I was honestly amazed. In the past if I wanted to blanket her I would have never gone without a halter. I always assumed I’d have to tie her to get it on.
She was communicating with me and I’d just ignored her because “I knew best“.
There are times when she might just have to “Deal” because we have no choice… A vet needs her to stand still or we have to go for a ride and she needs her saddle on… She doesn’t want to go that way on the trail. She might say she doesn’t like it but I’ll have to override her. Sometimes I DO know best.
However, if I want to have a good relationship and for her to have a positive opinion of me- and I do because I need to trust her with my life and safety- then maybe I need to start trying to understand her better.
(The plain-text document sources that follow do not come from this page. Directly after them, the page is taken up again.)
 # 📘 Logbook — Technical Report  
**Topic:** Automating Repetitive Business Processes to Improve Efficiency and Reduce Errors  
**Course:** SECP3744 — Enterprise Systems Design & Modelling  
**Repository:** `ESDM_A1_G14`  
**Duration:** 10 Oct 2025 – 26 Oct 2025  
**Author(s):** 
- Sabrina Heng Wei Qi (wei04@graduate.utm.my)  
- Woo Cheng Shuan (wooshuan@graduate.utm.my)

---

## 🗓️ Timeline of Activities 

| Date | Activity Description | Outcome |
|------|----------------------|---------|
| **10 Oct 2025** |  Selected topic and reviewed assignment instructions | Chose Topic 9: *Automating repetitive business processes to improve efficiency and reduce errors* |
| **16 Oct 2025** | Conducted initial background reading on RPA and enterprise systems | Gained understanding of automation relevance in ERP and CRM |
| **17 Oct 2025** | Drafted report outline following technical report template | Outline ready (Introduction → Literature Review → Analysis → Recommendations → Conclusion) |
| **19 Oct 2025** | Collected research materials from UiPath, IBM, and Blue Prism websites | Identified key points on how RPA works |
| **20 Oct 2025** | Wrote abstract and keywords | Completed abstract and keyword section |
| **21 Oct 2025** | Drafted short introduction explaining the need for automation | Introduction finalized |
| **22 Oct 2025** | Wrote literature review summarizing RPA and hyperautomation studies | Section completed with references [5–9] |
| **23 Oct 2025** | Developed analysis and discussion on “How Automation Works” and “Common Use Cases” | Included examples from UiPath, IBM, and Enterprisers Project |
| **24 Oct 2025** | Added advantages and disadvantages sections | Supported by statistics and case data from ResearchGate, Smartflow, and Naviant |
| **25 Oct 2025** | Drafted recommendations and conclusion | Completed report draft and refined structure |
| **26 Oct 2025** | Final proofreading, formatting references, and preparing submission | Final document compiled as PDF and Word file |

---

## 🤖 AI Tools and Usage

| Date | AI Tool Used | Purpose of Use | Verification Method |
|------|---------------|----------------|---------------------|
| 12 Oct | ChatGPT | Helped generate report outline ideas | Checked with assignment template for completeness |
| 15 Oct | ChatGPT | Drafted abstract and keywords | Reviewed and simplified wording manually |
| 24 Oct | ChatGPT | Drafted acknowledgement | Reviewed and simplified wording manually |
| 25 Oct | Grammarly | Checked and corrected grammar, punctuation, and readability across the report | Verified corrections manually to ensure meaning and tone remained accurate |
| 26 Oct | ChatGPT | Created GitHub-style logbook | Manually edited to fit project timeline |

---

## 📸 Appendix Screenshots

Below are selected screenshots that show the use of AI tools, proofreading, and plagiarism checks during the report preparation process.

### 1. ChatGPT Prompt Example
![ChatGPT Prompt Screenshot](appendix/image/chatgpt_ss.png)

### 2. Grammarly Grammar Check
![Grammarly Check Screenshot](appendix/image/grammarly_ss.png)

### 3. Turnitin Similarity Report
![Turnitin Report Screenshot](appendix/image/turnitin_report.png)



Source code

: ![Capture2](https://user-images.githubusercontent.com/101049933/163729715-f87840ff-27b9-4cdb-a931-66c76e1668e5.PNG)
Maybe sometimes I can respect her wishes (no blanket is a pretty easy one to start with), and then she might compromise with me when I have to insist on my way. Maybe I can work with her without losing my leader status. I can’t truly ‘force’ her to respect me- you can only force someone to fear you – and even then it’s questionable.
I want my horse to have a high opinion of me. A good opinion of me. I do not want her to fear me, but to respect me. That means I have to be worthy of that respect somehow. This means I have to try to see things from her perspective.
Today I went out in the snow to feed some grain. Then I walked up to the hay bale to inspect it- all good- and down to the water – also all good.
Then I decided to take a walk around the field and see what would happen. The horses had followed me to the hay and were munching. They seemed to ignore me. I walked all the way to the far end of the field and once I got there I turned to see them (Khaleesi leading the way) coming over to follow me. Curious as to what I was doing.
She continued to follow me as I wandered in the field. Faygo just behind- if Faygo got too close to me Khaleesi would chase her off to keep some distance.
She was like my shadow- just at my shoulder.
It was nice to just walk around with them at liberty in their own space. I loved that they chose to spend time with me. After a while I was getting cold and damp from the snow- time for me to go.
She then followed me all the way back to the gate and stood at the fence watching as I drove away.